TASK OBJECTIVE. Extract the listing in its entirety, keeping each line identical to the original.
SUPPLIED MATERIAL Start Marker
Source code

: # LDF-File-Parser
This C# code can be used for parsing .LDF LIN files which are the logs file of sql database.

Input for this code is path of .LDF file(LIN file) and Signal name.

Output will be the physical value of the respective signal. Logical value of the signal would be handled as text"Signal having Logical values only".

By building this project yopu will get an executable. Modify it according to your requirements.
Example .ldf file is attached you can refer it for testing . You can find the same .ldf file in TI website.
SUPPLIED MATERIAL End Marker
EXERCISE OUTPUT.
Source code

: # LDF-File-Parser
This C# code can be used for parsing .LDF LIN files which are the logs file of sql database.

Input for this code is path of .LDF file(LIN file) and Signal name.

Output will be the physical value of the respective signal. Logical value of the signal would be handled as text"Signal having Logical values only".

By building this project yopu will get an executable. Modify it according to your requirements.
Example .ldf file is attached you can refer it for testing . You can find the same .ldf file in TI website.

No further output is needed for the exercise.